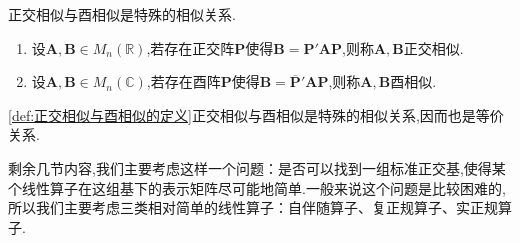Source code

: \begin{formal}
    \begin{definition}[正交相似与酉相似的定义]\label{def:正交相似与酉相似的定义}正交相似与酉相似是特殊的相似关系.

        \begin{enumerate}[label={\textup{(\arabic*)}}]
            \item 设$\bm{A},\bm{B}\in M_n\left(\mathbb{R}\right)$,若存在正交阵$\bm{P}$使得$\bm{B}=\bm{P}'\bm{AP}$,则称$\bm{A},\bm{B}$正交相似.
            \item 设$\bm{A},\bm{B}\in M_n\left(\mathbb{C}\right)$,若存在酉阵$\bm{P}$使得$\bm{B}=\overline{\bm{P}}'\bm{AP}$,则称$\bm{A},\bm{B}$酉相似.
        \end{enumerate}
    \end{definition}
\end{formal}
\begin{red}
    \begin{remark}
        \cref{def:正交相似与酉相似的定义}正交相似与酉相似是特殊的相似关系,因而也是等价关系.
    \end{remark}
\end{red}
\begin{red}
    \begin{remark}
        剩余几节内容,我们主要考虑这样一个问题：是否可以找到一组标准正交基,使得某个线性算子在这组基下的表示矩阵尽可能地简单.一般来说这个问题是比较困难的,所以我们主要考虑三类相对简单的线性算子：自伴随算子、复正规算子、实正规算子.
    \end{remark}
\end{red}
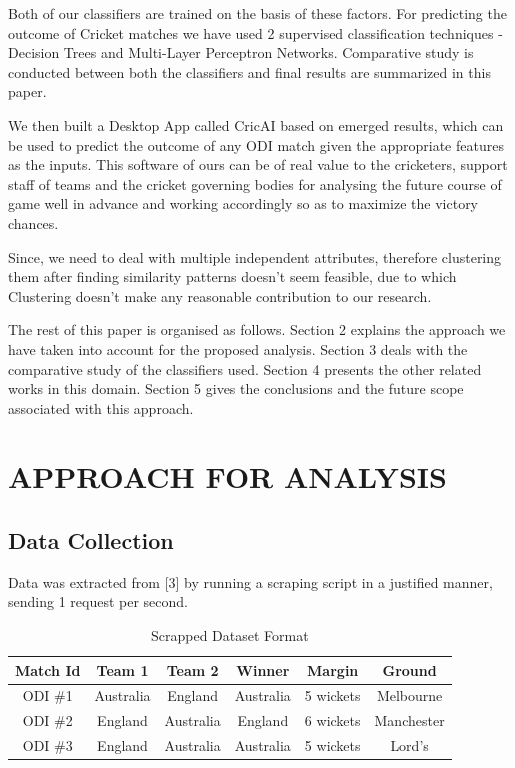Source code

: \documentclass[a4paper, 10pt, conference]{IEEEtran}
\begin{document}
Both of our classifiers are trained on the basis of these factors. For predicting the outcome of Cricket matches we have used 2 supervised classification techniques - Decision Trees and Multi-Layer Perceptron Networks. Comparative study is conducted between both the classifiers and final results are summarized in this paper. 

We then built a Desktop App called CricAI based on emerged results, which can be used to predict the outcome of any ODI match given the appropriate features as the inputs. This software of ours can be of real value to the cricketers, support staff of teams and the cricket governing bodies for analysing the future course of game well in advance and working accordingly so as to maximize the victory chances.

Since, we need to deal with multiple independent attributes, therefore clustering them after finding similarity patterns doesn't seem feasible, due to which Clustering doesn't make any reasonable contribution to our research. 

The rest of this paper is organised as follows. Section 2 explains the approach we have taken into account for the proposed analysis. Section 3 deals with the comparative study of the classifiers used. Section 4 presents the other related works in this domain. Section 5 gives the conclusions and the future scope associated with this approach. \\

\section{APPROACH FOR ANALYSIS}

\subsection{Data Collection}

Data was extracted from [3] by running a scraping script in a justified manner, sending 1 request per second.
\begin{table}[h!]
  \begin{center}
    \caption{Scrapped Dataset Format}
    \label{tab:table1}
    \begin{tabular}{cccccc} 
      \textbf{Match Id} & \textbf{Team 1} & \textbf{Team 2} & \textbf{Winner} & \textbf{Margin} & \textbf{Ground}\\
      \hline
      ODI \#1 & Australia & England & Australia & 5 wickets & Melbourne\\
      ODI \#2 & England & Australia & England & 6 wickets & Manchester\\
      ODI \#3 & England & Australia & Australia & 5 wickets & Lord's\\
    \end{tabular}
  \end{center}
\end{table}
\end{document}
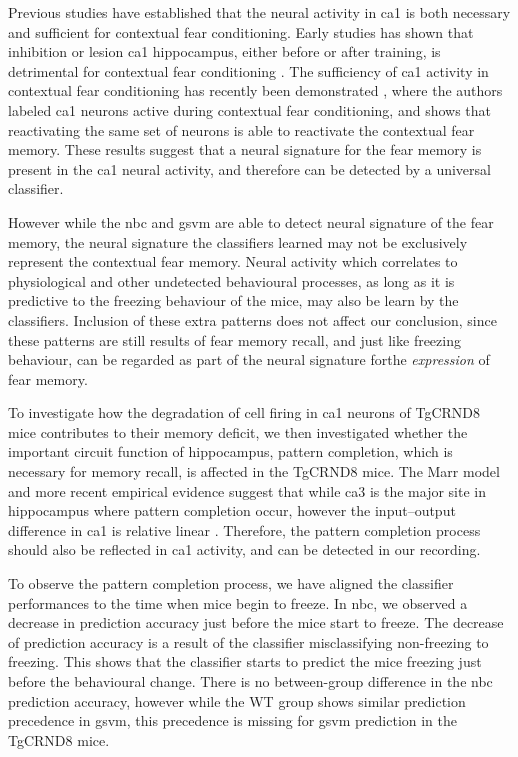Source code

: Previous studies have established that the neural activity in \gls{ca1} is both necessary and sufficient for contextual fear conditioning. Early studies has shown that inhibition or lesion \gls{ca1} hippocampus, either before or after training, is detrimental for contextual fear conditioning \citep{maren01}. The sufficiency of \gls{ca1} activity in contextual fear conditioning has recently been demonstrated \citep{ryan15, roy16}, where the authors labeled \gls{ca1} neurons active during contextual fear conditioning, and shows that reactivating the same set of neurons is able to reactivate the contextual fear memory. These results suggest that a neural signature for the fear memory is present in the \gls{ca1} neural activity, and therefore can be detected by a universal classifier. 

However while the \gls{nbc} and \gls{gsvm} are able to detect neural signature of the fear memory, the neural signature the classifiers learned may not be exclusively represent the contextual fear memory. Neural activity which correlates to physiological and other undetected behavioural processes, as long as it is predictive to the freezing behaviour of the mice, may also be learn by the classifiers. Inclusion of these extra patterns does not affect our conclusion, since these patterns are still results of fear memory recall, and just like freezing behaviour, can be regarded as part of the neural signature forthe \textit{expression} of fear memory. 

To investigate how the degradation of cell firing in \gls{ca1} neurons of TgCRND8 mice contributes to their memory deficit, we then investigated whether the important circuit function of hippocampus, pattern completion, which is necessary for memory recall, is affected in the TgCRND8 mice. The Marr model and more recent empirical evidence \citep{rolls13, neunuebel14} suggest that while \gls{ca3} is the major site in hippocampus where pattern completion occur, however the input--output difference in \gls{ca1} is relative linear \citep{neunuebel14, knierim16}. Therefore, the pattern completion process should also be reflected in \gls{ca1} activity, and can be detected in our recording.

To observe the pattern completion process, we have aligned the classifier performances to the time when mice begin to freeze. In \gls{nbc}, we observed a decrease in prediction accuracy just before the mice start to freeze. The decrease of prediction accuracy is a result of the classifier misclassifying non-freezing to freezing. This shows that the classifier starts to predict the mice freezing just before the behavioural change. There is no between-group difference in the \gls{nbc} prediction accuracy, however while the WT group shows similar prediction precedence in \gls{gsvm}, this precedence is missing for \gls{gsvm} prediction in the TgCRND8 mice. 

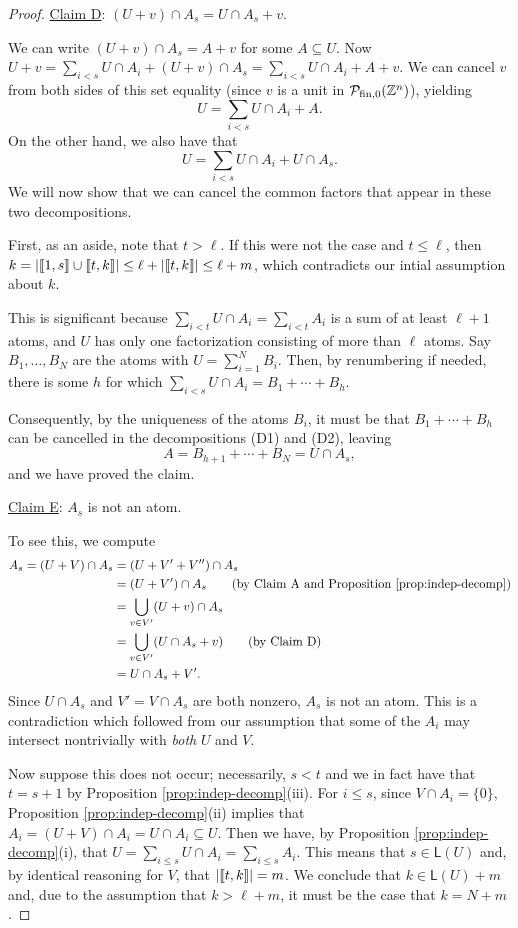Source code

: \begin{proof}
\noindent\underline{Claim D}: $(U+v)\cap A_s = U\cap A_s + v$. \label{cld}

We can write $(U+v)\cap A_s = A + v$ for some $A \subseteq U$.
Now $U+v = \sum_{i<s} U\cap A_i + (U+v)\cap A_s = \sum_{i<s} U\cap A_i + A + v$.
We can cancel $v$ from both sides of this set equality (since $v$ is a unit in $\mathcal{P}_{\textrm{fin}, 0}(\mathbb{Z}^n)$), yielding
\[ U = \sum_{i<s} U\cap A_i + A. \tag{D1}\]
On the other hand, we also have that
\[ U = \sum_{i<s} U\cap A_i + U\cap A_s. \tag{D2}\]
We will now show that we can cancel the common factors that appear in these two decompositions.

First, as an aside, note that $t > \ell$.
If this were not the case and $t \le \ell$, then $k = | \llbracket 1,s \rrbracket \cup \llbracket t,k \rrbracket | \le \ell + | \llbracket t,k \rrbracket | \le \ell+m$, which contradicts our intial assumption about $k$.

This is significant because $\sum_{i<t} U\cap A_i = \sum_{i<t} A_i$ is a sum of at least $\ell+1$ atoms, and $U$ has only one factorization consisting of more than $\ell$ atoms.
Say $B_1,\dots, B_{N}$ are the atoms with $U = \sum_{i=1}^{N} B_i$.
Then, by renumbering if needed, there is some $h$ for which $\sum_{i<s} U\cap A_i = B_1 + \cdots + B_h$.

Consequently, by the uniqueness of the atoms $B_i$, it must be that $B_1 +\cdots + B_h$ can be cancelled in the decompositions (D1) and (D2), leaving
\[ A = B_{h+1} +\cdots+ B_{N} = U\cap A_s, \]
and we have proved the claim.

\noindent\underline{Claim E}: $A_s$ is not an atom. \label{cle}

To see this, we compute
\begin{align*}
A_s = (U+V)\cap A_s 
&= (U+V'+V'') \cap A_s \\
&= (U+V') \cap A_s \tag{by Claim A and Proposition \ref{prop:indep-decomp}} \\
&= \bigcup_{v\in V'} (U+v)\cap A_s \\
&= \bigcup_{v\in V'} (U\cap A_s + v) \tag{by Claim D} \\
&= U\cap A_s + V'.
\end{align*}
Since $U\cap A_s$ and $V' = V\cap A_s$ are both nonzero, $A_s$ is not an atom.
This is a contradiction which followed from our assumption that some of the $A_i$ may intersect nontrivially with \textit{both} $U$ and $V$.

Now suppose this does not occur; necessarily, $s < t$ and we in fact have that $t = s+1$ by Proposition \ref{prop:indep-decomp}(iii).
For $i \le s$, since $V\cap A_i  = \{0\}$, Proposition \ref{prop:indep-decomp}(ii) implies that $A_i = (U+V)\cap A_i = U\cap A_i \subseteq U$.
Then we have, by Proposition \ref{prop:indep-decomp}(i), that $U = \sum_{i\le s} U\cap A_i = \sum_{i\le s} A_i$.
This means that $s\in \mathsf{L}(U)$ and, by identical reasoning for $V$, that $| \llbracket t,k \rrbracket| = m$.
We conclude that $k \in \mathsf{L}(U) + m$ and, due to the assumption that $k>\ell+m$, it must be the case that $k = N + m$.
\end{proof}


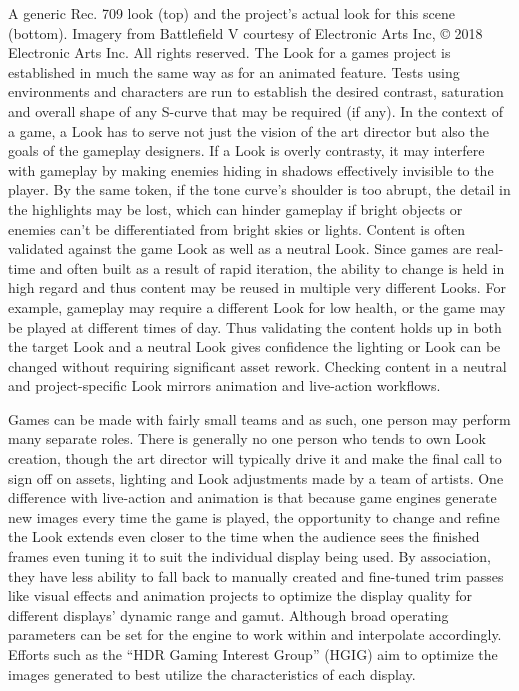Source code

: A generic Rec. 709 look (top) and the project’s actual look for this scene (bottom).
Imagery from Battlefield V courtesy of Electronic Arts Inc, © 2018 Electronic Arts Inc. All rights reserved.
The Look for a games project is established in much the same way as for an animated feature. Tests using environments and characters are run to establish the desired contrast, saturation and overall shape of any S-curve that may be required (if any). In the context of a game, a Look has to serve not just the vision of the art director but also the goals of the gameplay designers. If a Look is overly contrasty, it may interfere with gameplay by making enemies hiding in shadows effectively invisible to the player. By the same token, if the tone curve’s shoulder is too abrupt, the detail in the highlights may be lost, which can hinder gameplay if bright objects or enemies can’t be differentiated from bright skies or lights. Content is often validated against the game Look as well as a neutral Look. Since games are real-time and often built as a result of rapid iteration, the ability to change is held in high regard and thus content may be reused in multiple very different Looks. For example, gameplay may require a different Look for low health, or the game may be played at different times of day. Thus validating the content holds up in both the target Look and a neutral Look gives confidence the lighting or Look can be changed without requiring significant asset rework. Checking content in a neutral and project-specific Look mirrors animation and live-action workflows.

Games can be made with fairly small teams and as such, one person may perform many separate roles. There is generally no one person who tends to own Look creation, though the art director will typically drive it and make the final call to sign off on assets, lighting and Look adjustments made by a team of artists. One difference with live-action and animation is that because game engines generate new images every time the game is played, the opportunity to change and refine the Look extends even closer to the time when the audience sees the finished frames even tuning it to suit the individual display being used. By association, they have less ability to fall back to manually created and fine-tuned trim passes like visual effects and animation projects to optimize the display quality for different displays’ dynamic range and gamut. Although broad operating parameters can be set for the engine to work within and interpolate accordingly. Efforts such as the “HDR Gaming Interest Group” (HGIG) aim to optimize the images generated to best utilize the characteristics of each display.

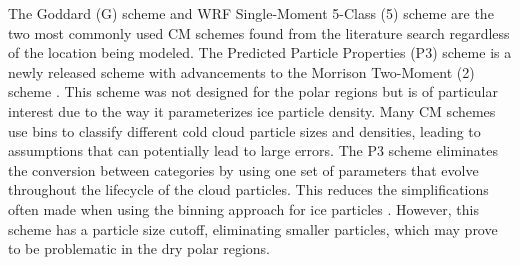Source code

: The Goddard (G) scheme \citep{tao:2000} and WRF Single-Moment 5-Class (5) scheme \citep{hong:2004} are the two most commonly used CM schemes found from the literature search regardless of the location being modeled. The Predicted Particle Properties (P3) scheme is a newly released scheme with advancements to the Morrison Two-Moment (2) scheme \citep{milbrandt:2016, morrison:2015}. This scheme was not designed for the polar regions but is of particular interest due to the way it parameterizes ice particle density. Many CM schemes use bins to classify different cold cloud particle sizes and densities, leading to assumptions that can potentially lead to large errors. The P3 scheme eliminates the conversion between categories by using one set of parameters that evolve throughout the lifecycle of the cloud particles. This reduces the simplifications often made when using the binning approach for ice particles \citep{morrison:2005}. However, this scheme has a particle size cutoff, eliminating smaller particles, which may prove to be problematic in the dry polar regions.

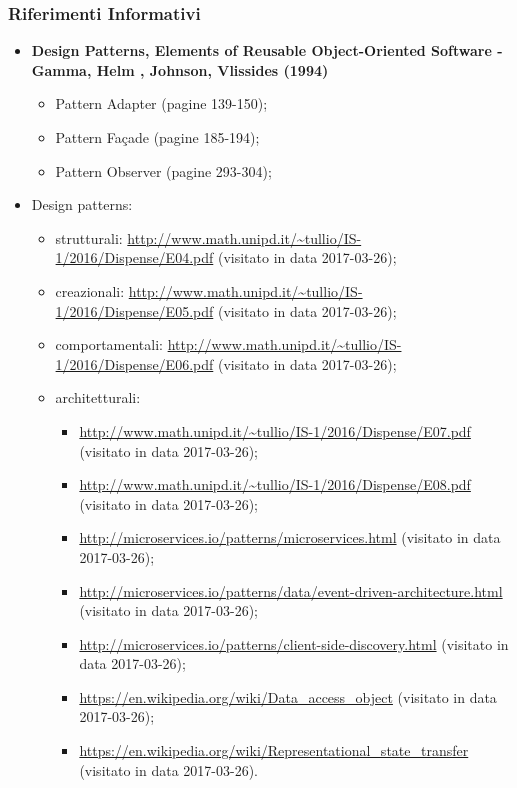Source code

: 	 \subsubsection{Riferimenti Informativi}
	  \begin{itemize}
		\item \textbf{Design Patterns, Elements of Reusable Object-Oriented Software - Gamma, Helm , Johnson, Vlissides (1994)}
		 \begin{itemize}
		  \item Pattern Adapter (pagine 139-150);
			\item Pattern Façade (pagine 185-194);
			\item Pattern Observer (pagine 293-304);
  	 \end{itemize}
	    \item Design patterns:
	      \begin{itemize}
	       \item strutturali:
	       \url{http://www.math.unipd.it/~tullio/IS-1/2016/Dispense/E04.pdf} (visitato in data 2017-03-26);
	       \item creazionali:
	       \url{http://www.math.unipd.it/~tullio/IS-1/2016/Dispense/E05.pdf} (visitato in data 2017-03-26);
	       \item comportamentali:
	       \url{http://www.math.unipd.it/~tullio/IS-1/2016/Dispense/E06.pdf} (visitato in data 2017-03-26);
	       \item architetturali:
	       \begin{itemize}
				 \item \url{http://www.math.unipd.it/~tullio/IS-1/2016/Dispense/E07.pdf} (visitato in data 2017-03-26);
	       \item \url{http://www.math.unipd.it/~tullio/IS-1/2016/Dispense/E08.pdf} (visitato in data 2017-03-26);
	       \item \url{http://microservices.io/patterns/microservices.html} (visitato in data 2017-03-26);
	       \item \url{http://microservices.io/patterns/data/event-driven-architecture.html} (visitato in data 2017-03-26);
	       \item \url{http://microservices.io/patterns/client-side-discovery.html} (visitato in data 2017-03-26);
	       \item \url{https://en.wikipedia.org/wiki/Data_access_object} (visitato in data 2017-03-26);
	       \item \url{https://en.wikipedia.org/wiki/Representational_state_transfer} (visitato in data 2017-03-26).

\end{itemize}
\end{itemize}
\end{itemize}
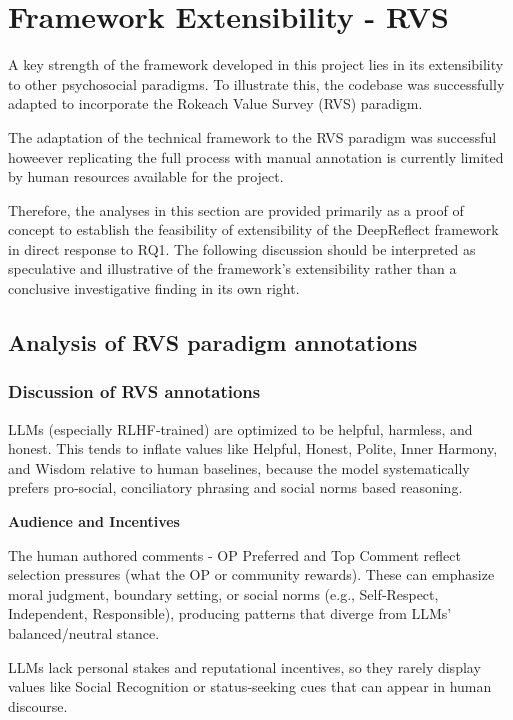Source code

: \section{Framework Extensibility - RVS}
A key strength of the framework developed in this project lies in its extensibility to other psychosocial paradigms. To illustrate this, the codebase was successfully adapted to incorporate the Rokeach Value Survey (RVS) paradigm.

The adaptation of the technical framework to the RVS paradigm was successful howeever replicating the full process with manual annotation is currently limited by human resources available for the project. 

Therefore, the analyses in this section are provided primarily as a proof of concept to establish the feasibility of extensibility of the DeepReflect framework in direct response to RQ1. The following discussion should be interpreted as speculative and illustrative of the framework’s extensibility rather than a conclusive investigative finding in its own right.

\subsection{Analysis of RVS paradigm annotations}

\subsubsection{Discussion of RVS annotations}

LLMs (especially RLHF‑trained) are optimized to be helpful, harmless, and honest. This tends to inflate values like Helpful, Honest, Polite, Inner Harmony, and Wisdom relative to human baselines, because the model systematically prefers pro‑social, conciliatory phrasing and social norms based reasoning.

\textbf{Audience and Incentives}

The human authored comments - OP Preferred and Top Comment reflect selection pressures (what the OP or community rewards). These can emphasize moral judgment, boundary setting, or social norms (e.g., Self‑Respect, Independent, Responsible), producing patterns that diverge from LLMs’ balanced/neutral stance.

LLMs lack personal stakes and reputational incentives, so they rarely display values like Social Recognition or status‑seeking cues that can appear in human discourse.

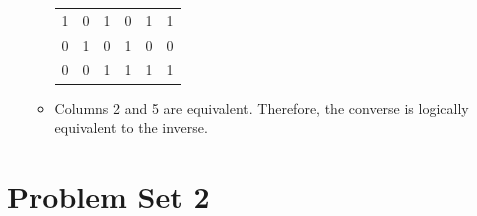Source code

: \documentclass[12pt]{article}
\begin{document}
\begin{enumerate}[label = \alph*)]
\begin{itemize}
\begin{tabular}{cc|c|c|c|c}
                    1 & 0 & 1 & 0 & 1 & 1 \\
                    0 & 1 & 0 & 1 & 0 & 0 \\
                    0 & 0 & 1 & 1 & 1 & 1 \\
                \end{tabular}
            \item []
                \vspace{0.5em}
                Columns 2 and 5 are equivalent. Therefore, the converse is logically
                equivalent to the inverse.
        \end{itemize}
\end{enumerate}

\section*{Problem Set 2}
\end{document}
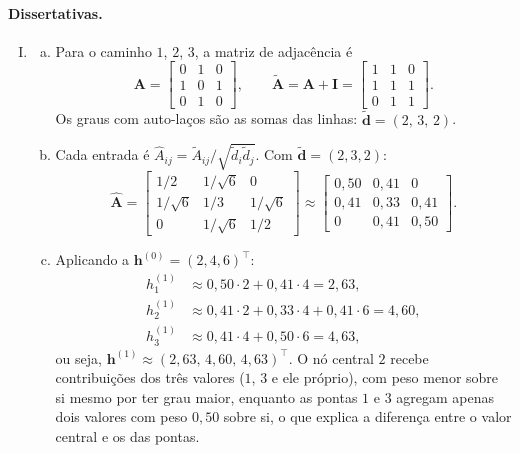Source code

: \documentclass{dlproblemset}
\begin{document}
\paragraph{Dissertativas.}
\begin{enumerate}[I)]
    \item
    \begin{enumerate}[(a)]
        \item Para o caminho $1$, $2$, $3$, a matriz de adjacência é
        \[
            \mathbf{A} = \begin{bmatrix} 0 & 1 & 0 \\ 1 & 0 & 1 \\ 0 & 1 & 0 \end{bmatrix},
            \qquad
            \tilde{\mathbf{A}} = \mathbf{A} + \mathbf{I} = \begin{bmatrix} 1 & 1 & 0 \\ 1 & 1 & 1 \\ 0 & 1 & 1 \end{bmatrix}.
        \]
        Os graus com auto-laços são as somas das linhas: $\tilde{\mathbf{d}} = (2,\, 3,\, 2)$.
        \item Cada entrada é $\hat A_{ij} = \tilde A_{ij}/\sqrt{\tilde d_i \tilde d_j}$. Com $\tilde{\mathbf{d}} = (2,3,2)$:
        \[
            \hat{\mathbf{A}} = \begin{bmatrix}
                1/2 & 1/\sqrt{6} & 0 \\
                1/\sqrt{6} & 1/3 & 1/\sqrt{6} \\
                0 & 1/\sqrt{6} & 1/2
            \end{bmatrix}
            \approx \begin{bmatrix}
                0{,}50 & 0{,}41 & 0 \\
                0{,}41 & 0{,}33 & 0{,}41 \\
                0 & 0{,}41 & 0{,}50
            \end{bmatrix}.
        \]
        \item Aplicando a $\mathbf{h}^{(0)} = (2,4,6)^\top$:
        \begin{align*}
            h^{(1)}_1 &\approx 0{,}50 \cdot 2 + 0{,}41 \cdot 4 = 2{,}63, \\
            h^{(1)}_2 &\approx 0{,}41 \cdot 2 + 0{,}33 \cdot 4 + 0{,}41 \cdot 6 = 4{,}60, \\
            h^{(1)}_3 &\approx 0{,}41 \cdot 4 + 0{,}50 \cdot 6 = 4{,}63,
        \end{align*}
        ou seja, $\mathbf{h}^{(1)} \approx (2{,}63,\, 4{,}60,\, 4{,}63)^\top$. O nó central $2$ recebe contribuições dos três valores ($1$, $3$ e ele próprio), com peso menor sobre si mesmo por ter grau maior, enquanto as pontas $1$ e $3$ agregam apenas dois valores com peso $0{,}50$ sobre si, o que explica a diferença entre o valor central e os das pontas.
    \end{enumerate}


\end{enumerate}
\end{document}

==============================

The word "reasoning" may appear in several lines of the data; count those lines and give only the number.

__Task output__.
2